Top 50 Favourite Games – 2015 edition: 10-1

We’re here! It’s almost Christmas and we have arrived at the top 10 of my Top 50 Favourite Games. Forty great games passed by and today we arrive at the ten games that I think are the most fun. At least, at this moment. Have fun reading my number ten to one.

But first a story, a story to explain my choices. Not only the next ten games concerned, but the choices I made throughout the entire list.

Well, I thought it would be easy. Making a list, what’s difficult about that. Just sum up your favourite games and put them in order, you know which game you like better than the others. Do you?

Turns out I didn’t. It was hard to determine my favourite games. Some games I like better in different settings. I will turn down to play some games that are on this list, even games in my top ten. I have done that, more than once this year. Why? I’m just very curious about other games I haven’t played, new and shiny ones, older classics or just a game that somebody else brings to the table.

My Merchant of Venus

I don’t have an all-time favourite or a game that I want to play all the time. Is it a bad thing that I don’t have a game like Tom Vassel’s Cosmic Encounter or Eric Summerer’s Merchant of Venus? You know, the guys from the Dice Tower.

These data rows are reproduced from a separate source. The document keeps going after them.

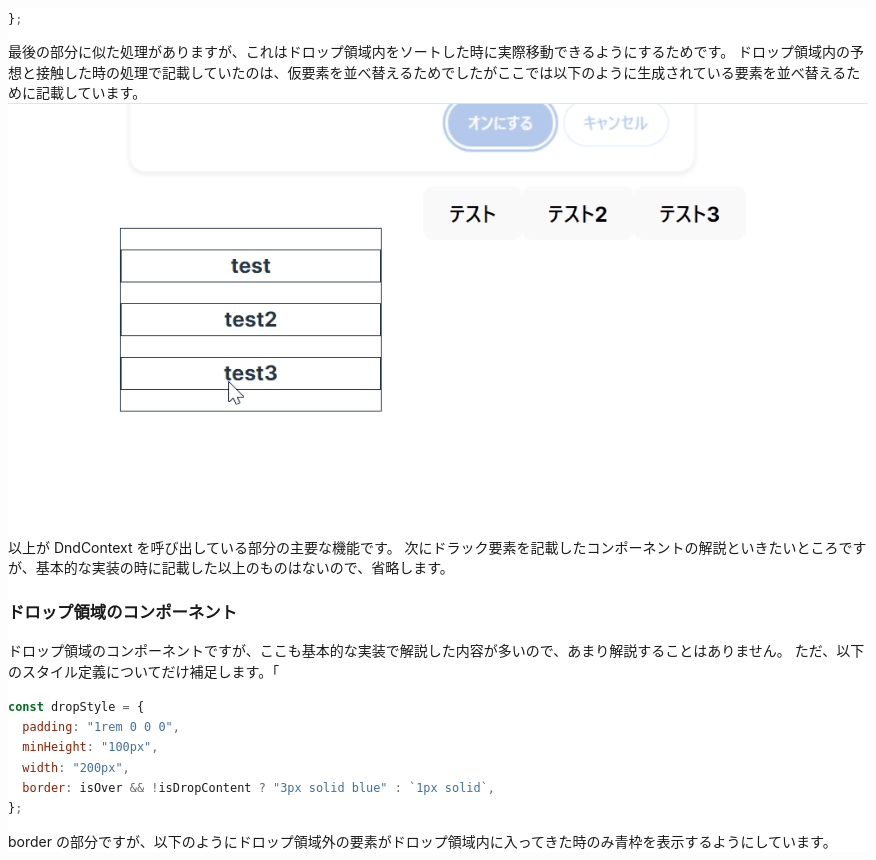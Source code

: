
 ```jsx
};
```

最後の部分に似た処理がありますが、これはドロップ領域内をソートした時に実際移動できるようにするためです。
ドロップ領域内の予想と接触した時の処理で記載していたのは、仮要素を並べ替えるためでしたがここでは以下のように生成されている要素を並べ替えるために記載しています。
![onlyVirtualElmSort2.gif](/images/drag-and-drop-by-dnd-kit/onlyVirtualElmSort2.gif)
以上が DndContext を呼び出している部分の主要な機能です。
次にドラック要素を記載したコンポーネントの解説といきたいところですが、基本的な実装の時に記載した以上のものはないので、省略します。

### ドロップ領域のコンポーネント

ドロップ領域のコンポーネントですが、ここも基本的な実装で解説した内容が多いので、あまり解説することはありません。
ただ、以下のスタイル定義についてだけ補足します。「

```jsx
const dropStyle = {
  padding: "1rem 0 0 0",
  minHeight: "100px",
  width: "200px",
  border: isOver && !isDropContent ? "3px solid blue" : `1px solid`,
};
```

border の部分ですが、以下のようにドロップ領域外の要素がドロップ領域内に入ってきた時のみ青枠を表示するようにしています。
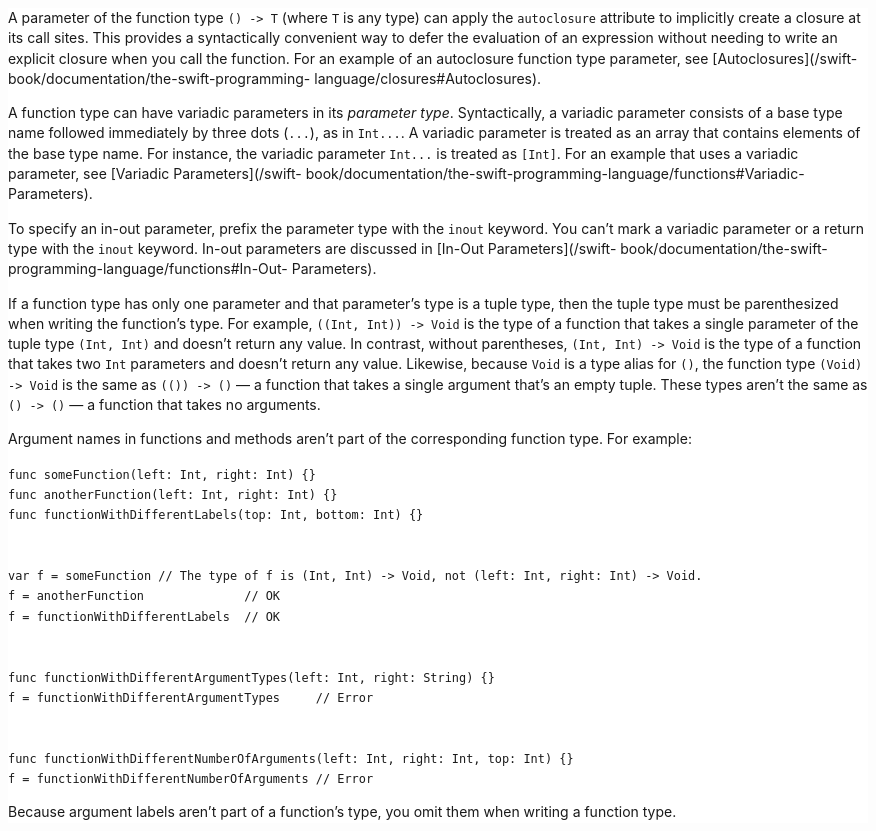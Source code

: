 A parameter of the function type `() -> T` (where `T` is any type) can apply
the `autoclosure` attribute to implicitly create a closure at its call sites.
This provides a syntactically convenient way to defer the evaluation of an
expression without needing to write an explicit closure when you call the
function. For an example of an autoclosure function type parameter, see
[Autoclosures](/swift-book/documentation/the-swift-programming-
language/closures#Autoclosures).

A function type can have variadic parameters in its _parameter type_.
Syntactically, a variadic parameter consists of a base type name followed
immediately by three dots (`...`), as in `Int...`. A variadic parameter is
treated as an array that contains elements of the base type name. For
instance, the variadic parameter `Int...` is treated as `[Int]`. For an
example that uses a variadic parameter, see [Variadic Parameters](/swift-
book/documentation/the-swift-programming-language/functions#Variadic-
Parameters).

To specify an in-out parameter, prefix the parameter type with the `inout`
keyword. You can’t mark a variadic parameter or a return type with the `inout`
keyword. In-out parameters are discussed in [In-Out Parameters](/swift-
book/documentation/the-swift-programming-language/functions#In-Out-
Parameters).

If a function type has only one parameter and that parameter’s type is a tuple
type, then the tuple type must be parenthesized when writing the function’s
type. For example, `((Int, Int)) -> Void` is the type of a function that takes
a single parameter of the tuple type `(Int, Int)` and doesn’t return any
value. In contrast, without parentheses, `(Int, Int) -> Void` is the type of a
function that takes two `Int` parameters and doesn’t return any value.
Likewise, because `Void` is a type alias for `()`, the function type `(Void)
-> Void` is the same as `(()) -> ()` — a function that takes a single argument
that’s an empty tuple. These types aren’t the same as `() -> ()` — a function
that takes no arguments.

Argument names in functions and methods aren’t part of the corresponding
function type. For example:

    
    
    func someFunction(left: Int, right: Int) {}
    func anotherFunction(left: Int, right: Int) {}
    func functionWithDifferentLabels(top: Int, bottom: Int) {}
    
    
    var f = someFunction // The type of f is (Int, Int) -> Void, not (left: Int, right: Int) -> Void.
    f = anotherFunction              // OK
    f = functionWithDifferentLabels  // OK
    
    
    func functionWithDifferentArgumentTypes(left: Int, right: String) {}
    f = functionWithDifferentArgumentTypes     // Error
    
    
    func functionWithDifferentNumberOfArguments(left: Int, right: Int, top: Int) {}
    f = functionWithDifferentNumberOfArguments // Error
    

Because argument labels aren’t part of a function’s type, you omit them when
writing a function type.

I don’t think it’s a bad thing, but it is a fact. From the day I considered myself a gamer, my collection expanded quickly from none to a lot, so playing one game over and over was just not something I did. Add to it the fact that other people I play games with have an equal or even bigger collection of games that all need some attention and you have created a habit of playing a lot of games a few times. For my regular gaming group it’s pretty special if a game gets played more than two times. Most of the times I play a game enough to review them, but I don’t go any deeper. The only time to get a single game more than five times to the table is when I play games with my girlfriend (she’s going to post her Top 10 Favourite Games later this month, by the way). She often even demands to play a game she already knows, which can be frustrating when I want to play that shiny, new game, but in the end it’s great, because we can immediately start playing and have a good time, instead of wrestling through the rules first.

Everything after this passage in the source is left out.